Problem description -
Each of the following records is to be printed verbatim.

Records for this exercise -
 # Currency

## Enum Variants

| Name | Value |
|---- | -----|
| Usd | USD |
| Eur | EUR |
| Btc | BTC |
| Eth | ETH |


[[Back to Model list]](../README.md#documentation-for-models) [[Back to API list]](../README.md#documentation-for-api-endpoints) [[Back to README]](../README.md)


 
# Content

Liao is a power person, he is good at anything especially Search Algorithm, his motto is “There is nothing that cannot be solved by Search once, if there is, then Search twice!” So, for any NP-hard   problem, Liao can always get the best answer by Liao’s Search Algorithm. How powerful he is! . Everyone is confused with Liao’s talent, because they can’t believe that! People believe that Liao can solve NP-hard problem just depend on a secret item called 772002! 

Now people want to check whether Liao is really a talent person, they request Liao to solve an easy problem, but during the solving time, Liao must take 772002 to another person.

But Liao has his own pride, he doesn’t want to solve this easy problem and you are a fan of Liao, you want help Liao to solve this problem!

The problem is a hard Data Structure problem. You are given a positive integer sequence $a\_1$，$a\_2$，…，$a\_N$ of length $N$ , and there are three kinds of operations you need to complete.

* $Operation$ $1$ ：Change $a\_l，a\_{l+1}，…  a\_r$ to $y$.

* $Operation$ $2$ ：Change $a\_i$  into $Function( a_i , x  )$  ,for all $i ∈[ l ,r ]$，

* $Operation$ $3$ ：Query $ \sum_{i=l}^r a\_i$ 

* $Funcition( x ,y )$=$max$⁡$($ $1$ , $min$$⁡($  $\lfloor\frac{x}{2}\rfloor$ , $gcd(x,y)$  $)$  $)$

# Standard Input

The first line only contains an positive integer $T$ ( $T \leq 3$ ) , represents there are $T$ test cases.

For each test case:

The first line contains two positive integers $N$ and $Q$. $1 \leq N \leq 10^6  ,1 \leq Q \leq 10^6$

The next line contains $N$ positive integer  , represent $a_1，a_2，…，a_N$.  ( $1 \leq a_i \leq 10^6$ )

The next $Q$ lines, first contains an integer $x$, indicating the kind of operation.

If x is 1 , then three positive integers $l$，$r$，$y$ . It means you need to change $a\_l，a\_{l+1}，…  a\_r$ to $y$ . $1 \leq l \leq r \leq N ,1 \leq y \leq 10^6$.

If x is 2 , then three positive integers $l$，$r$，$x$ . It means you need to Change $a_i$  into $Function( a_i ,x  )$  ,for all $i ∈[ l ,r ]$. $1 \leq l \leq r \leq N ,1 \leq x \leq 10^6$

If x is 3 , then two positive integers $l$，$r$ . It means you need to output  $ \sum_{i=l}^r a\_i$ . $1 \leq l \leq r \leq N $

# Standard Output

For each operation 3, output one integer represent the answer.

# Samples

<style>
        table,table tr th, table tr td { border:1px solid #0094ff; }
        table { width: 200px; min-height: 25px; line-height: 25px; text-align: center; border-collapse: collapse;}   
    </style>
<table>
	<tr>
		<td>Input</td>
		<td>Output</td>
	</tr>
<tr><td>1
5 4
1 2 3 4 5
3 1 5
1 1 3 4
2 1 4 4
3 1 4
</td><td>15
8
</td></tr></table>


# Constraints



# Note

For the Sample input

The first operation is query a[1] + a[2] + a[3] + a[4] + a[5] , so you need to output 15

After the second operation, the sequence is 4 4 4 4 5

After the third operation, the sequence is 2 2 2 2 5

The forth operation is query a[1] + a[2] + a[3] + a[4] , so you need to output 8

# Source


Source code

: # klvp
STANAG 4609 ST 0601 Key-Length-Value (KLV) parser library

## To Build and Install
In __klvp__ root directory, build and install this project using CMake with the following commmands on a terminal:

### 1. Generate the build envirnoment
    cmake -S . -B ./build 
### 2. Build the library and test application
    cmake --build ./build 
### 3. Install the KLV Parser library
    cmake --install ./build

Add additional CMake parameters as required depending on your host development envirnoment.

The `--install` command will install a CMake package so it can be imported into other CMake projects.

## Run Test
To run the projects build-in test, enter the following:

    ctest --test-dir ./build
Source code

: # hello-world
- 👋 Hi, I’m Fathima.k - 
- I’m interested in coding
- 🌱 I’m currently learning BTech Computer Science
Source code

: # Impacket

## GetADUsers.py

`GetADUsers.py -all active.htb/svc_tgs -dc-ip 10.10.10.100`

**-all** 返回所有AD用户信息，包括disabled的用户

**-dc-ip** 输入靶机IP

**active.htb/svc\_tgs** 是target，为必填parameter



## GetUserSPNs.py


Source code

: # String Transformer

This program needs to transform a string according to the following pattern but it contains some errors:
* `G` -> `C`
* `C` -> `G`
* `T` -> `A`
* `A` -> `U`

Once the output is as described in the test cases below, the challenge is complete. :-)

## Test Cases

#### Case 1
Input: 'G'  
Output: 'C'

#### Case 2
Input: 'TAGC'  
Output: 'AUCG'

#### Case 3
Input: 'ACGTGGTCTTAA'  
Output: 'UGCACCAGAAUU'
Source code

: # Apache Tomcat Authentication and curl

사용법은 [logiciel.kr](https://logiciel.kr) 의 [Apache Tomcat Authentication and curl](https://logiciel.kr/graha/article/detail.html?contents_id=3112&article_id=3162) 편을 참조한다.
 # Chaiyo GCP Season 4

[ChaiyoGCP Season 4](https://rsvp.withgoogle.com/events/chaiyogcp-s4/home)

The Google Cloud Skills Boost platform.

Output -
 # Currency

## Enum Variants

| Name | Value |
|---- | -----|
| Usd | USD |
| Eur | EUR |
| Btc | BTC |
| Eth | ETH |


[[Back to Model list]](../README.md#documentation-for-models) [[Back to API list]](../README.md#documentation-for-api-endpoints) [[Back to README]](../README.md)


 
# Content

Liao is a power person, he is good at anything especially Search Algorithm, his motto is “There is nothing that cannot be solved by Search once, if there is, then Search twice!” So, for any NP-hard   problem, Liao can always get the best answer by Liao’s Search Algorithm. How powerful he is! . Everyone is confused with Liao’s talent, because they can’t believe that! People believe that Liao can solve NP-hard problem just depend on a secret item called 772002! 

Now people want to check whether Liao is really a talent person, they request Liao to solve an easy problem, but during the solving time, Liao must take 772002 to another person.

But Liao has his own pride, he doesn’t want to solve this easy problem and you are a fan of Liao, you want help Liao to solve this problem!

The problem is a hard Data Structure problem. You are given a positive integer sequence $a\_1$，$a\_2$，…，$a\_N$ of length $N$ , and there are three kinds of operations you need to complete.

* $Operation$ $1$ ：Change $a\_l，a\_{l+1}，…  a\_r$ to $y$.

* $Operation$ $2$ ：Change $a\_i$  into $Function( a_i , x  )$  ,for all $i ∈[ l ,r ]$，

* $Operation$ $3$ ：Query $ \sum_{i=l}^r a\_i$ 

* $Funcition( x ,y )$=$max$⁡$($ $1$ , $min$$⁡($  $\lfloor\frac{x}{2}\rfloor$ , $gcd(x,y)$  $)$  $)$

# Standard Input

The first line only contains an positive integer $T$ ( $T \leq 3$ ) , represents there are $T$ test cases.

For each test case:

The first line contains two positive integers $N$ and $Q$. $1 \leq N \leq 10^6  ,1 \leq Q \leq 10^6$

The next line contains $N$ positive integer  , represent $a_1，a_2，…，a_N$.  ( $1 \leq a_i \leq 10^6$ )

The next $Q$ lines, first contains an integer $x$, indicating the kind of operation.

If x is 1 , then three positive integers $l$，$r$，$y$ . It means you need to change $a\_l，a\_{l+1}，…  a\_r$ to $y$ . $1 \leq l \leq r \leq N ,1 \leq y \leq 10^6$.

If x is 2 , then three positive integers $l$，$r$，$x$ . It means you need to Change $a_i$  into $Function( a_i ,x  )$  ,for all $i ∈[ l ,r ]$. $1 \leq l \leq r \leq N ,1 \leq x \leq 10^6$

If x is 3 , then two positive integers $l$，$r$ . It means you need to output  $ \sum_{i=l}^r a\_i$ . $1 \leq l \leq r \leq N $

# Standard Output

For each operation 3, output one integer represent the answer.

# Samples

<style>
        table,table tr th, table tr td { border:1px solid #0094ff; }
        table { width: 200px; min-height: 25px; line-height: 25px; text-align: center; border-collapse: collapse;}   
    </style>
<table>
	<tr>
		<td>Input</td>
		<td>Output</td>
	</tr>
<tr><td>1
5 4
1 2 3 4 5
3 1 5
1 1 3 4
2 1 4 4
3 1 4
</td><td>15
8
</td></tr></table>


# Constraints



# Note

For the Sample input

The first operation is query a[1] + a[2] + a[3] + a[4] + a[5] , so you need to output 15

After the second operation, the sequence is 4 4 4 4 5

After the third operation, the sequence is 2 2 2 2 5

The forth operation is query a[1] + a[2] + a[3] + a[4] , so you need to output 8

# Source


Source code

: # klvp
STANAG 4609 ST 0601 Key-Length-Value (KLV) parser library

## To Build and Install
In __klvp__ root directory, build and install this project using CMake with the following commmands on a terminal:

### 1. Generate the build envirnoment
    cmake -S . -B ./build 
### 2. Build the library and test application
    cmake --build ./build 
### 3. Install the KLV Parser library
    cmake --install ./build

Add additional CMake parameters as required depending on your host development envirnoment.

The `--install` command will install a CMake package so it can be imported into other CMake projects.

## Run Test
To run the projects build-in test, enter the following:

    ctest --test-dir ./build
Source code

: # hello-world
- 👋 Hi, I’m Fathima.k - 
- I’m interested in coding
- 🌱 I’m currently learning BTech Computer Science
Source code

: # Impacket

## GetADUsers.py

`GetADUsers.py -all active.htb/svc_tgs -dc-ip 10.10.10.100`

**-all** 返回所有AD用户信息，包括disabled的用户

**-dc-ip** 输入靶机IP

**active.htb/svc\_tgs** 是target，为必填parameter



## GetUserSPNs.py


Source code

: # String Transformer

This program needs to transform a string according to the following pattern but it contains some errors:
* `G` -> `C`
* `C` -> `G`
* `T` -> `A`
* `A` -> `U`

Once the output is as described in the test cases below, the challenge is complete. :-)

## Test Cases

#### Case 1
Input: 'G'  
Output: 'C'

#### Case 2
Input: 'TAGC'  
Output: 'AUCG'

#### Case 3
Input: 'ACGTGGTCTTAA'  
Output: 'UGCACCAGAAUU'
Source code

: # Apache Tomcat Authentication and curl

사용법은 [logiciel.kr](https://logiciel.kr) 의 [Apache Tomcat Authentication and curl](https://logiciel.kr/graha/article/detail.html?contents_id=3112&article_id=3162) 편을 참조한다.
 # Chaiyo GCP Season 4

[ChaiyoGCP Season 4](https://rsvp.withgoogle.com/events/chaiyogcp-s4/home)

The Google Cloud Skills Boost platform.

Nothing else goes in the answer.